### MATERIAL FOR THIS TASK
□ □ □ □ □

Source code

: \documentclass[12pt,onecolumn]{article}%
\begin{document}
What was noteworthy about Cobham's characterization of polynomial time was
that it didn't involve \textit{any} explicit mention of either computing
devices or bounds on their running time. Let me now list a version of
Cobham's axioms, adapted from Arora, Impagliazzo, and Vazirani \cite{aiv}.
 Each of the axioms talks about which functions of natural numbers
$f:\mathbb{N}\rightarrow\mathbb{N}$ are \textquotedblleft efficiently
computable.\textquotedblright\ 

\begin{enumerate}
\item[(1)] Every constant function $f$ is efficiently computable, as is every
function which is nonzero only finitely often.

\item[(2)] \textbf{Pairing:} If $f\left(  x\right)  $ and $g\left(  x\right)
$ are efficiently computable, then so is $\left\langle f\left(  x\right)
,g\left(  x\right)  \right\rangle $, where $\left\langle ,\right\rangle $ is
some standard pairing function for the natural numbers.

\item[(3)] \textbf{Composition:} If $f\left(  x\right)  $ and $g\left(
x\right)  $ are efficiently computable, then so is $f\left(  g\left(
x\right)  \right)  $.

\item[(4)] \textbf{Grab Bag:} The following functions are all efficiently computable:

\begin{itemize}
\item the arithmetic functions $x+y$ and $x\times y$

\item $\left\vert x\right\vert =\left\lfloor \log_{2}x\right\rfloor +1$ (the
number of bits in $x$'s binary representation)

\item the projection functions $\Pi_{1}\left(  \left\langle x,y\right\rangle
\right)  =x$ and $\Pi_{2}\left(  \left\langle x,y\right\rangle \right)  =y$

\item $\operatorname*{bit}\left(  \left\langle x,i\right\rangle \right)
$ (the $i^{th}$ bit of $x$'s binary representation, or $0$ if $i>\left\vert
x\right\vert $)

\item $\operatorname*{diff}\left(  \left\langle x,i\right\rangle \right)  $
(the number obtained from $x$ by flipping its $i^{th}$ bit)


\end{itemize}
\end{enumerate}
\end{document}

□ □ □ □ □

### EXERCISE AIM
Within the material, find all lines that hold the word "representation" and show them.

### EXPECTED ANSWER
number of bits in $x$'s binary representation)
$ (the $i^{th}$ bit of $x$'s binary representation, or $0$ if $i>\left\vert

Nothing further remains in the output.